Echocardiographic Changes Following Surgical Myectomy in Severely Symptomatic Obstructive Hypertrophic Cardiomyopathy: Insights From the SPIRIT-HCM Study

J Am Heart Assoc. 2024 Dec 24:e037058. doi: 10.1161/JAHA.124.037058. Online ahead of print.

Abstract

Background: In obstructive hypertrophic cardiomyopathy, myectomy improves symptoms, quality of life, and left ventricular (LV) outflow tract gradients. We prospectively evaluated the temporal changes in various echo parameters after myectomy.

Methods and results: In 173 adults with obstructive hypertrophic cardiomyopathy (53±10 years, 63% men) who underwent myectomy between March 2017 and June 2020, clinical and blinded echo assessment (before and at 12±6 months follow-up) was performed prospectively (SPIRIT-HCM [Quality of Life and Functional Capacity Following Septal Myectomy in Obstructive Patients With Hypertrophic Cardiomyopathy]). Changes in echocardiographic parameters (left atrial volume index, E/e', LV outflow tract gradients, along with average LV global longitudinal strain on apical 2-, 3-, and 4-chamber views and regional LV strain from apical 4-chamber view) were measured in 126 patients.

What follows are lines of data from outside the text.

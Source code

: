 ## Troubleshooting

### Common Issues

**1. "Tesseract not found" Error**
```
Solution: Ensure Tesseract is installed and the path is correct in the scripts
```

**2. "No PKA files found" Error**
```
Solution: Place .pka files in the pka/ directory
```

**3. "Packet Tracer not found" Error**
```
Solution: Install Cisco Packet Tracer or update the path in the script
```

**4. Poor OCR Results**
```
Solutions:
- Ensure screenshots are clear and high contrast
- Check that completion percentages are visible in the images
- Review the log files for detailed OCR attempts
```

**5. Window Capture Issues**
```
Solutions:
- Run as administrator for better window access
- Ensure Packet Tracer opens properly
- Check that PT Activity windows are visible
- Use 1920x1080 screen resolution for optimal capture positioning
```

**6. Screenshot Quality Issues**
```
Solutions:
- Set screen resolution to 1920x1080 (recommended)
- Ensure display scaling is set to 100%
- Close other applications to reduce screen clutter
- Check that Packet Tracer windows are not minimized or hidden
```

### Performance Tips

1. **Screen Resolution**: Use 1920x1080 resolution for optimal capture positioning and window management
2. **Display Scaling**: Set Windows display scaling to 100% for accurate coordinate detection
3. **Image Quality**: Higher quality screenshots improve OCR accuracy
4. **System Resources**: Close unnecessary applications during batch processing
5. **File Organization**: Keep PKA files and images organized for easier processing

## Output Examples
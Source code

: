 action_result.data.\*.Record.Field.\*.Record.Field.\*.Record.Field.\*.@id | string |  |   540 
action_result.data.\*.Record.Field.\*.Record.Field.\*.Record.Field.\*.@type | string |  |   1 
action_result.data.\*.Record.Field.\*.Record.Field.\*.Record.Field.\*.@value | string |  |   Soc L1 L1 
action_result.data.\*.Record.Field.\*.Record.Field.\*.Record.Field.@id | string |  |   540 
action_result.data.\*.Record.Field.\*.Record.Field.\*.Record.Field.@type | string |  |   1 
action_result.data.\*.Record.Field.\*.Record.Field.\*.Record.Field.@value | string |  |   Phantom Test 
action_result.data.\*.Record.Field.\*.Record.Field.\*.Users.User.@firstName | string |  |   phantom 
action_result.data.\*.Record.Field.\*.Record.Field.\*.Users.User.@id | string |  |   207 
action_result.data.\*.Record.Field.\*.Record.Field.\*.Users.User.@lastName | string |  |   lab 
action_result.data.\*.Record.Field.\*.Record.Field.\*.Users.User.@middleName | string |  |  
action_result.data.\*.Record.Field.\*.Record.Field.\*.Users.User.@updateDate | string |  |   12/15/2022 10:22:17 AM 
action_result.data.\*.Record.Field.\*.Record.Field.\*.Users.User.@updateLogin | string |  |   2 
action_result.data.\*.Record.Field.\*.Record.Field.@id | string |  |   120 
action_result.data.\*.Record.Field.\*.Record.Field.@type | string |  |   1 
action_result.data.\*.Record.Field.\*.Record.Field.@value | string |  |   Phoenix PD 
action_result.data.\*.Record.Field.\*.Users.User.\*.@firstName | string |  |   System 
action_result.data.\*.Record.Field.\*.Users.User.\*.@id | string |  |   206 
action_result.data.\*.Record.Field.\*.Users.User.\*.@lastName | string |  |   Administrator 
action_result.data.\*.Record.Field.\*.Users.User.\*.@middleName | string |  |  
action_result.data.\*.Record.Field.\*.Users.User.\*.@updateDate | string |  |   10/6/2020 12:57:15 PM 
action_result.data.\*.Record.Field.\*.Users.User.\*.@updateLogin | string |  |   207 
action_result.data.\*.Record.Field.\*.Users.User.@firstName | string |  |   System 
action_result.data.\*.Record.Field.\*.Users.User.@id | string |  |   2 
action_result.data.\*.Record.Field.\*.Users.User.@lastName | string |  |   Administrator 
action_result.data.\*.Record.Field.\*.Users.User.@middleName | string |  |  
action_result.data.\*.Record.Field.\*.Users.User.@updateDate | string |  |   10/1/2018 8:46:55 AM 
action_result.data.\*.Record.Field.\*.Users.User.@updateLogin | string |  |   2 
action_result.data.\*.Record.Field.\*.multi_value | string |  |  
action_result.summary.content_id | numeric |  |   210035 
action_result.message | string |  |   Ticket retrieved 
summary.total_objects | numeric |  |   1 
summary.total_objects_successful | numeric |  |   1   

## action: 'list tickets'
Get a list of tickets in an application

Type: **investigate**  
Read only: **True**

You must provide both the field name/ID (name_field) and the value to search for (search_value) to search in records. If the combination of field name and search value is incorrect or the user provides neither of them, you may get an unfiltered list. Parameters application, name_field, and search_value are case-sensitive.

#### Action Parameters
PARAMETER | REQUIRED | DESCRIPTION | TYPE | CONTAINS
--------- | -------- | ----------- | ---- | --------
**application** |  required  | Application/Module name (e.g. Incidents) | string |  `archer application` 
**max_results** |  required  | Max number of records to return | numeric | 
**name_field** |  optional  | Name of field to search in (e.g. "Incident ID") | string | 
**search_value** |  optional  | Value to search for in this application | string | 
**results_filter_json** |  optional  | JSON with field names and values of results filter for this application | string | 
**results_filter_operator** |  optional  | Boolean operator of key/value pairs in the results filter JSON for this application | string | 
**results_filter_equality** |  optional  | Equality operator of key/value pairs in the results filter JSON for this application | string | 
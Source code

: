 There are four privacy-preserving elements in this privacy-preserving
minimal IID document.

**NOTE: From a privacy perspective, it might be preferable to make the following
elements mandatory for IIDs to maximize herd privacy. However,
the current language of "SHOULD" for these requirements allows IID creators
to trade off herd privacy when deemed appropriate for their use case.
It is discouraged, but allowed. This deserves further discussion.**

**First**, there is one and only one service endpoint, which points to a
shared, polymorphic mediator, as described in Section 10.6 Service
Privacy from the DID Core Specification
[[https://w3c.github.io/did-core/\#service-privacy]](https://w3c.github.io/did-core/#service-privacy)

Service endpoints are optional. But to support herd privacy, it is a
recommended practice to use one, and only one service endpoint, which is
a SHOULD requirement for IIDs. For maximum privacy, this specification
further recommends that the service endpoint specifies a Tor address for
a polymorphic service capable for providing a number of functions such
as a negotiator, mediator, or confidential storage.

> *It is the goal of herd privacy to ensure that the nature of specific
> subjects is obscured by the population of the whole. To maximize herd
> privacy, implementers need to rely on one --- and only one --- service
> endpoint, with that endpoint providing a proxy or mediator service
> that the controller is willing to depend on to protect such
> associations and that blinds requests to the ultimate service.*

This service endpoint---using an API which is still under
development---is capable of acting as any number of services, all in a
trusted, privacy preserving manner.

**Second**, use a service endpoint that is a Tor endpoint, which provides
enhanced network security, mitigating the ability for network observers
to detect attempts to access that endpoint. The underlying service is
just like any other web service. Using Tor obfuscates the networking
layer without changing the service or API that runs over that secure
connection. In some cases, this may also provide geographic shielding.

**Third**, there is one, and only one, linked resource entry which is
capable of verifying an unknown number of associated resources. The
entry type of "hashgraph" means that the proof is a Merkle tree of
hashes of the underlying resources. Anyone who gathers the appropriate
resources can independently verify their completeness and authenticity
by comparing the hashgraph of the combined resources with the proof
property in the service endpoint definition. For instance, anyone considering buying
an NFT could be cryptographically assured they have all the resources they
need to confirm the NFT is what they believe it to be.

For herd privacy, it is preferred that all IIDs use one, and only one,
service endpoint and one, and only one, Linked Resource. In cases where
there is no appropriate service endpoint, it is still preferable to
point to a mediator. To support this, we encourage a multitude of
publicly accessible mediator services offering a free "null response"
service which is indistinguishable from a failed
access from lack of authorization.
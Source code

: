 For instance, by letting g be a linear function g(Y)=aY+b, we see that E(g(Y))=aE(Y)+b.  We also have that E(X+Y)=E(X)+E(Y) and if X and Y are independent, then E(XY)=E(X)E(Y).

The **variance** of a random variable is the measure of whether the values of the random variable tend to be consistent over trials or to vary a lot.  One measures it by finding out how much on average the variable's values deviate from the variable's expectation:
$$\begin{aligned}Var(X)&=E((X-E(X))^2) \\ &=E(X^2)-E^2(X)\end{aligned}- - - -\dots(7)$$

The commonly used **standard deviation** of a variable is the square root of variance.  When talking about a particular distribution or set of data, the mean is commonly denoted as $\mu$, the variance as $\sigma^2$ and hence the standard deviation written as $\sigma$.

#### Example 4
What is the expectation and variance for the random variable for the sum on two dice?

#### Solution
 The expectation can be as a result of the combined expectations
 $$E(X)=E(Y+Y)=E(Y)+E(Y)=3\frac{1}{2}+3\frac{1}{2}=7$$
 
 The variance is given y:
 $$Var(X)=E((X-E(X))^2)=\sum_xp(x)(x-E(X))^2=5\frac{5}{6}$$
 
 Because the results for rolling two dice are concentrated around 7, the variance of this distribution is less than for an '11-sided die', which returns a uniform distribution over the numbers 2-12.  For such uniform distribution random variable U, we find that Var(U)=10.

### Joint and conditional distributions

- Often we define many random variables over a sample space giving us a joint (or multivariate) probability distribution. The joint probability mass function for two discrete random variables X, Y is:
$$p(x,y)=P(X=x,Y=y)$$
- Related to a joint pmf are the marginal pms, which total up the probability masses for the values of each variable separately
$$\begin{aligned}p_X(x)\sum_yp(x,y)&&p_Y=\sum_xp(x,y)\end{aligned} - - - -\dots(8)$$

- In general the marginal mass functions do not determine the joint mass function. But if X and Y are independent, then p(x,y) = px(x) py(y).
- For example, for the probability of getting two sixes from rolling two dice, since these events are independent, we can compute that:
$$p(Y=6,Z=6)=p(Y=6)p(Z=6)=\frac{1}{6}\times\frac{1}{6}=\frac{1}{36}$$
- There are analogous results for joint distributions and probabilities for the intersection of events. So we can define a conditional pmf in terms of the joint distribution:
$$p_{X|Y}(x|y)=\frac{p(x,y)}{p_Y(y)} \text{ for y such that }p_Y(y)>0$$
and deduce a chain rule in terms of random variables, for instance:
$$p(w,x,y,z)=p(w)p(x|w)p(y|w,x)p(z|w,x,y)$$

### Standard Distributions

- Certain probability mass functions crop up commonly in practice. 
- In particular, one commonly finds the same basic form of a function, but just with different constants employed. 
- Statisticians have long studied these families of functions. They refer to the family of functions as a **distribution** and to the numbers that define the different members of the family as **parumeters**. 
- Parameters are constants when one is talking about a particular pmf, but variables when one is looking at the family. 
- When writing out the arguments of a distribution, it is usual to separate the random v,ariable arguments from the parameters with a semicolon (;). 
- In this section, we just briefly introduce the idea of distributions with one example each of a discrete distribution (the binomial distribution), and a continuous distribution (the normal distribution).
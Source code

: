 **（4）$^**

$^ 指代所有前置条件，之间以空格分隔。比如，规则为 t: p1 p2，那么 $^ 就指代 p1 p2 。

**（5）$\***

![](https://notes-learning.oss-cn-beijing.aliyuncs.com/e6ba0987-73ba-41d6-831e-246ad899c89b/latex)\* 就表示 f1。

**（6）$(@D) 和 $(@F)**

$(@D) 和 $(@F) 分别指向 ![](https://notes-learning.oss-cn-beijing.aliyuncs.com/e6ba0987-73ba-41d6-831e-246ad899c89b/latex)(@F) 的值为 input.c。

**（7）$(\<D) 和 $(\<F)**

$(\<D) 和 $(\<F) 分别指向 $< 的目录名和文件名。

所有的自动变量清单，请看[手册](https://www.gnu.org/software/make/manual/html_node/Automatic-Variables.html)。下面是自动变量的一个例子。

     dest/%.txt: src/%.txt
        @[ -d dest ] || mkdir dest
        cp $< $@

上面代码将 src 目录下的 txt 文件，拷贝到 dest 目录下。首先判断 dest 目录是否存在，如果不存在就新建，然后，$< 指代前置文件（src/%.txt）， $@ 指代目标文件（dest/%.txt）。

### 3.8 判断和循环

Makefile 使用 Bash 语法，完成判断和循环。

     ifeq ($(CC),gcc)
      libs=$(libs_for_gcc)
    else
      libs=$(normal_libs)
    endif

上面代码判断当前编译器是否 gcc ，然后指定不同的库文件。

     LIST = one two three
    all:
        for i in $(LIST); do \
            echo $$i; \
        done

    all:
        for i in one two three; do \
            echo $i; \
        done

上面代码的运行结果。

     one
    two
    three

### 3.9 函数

There was significant improvement in left atrial volume index (-6.9 mL/m2 [95% CI, 4-9.7]), E/e' (-2.9 [95% CI, -2.7 to -4.1]) and peak LV outflow tract gradient (-94 mm Hg [95% CI -87 to -100]) from baseline to follow-up (both P<0.001). There was no improvement in basal (0.91% [95% CI, -0.15 to 1.97], P=0.09) and midseptal (-0.98% [95% CI, -1.93 to 0.02], P=0.05) LV strain, worsening in apical septal strain (-4.5% [95% CI, -5.9 to -3.0], P<0.001) and an improvement in LV free wall strain (2.3% [95% CI, 0.67-3.9], P<0.001), with no change in overall LV-global longitudinal strain (0.47% [95% CI, -0.43 to 1.37], P=0.30). There was no correlation between change in LV-global longitudinal strain and change in 6-minute walk time (r=0.12, P=0.24) or Kansas City Cardiomyopathy Questionnaire summary score change (r=0.02, P=0.85), whereas it was significantly associated with change in E/e' (r=0.29, P=0.003).

Conclusions: In patients with obstructive hypertrophic cardiomyopathy, myectomy improved various echocardiography parameters at 1-year; however, LV-global longitudinal strain remained unchanged.

Registration: URL: https://clinicaltrials.gov; Unique identifier: NCT03092843.

Keywords: echo; myectomy; obstructive HCM; strain.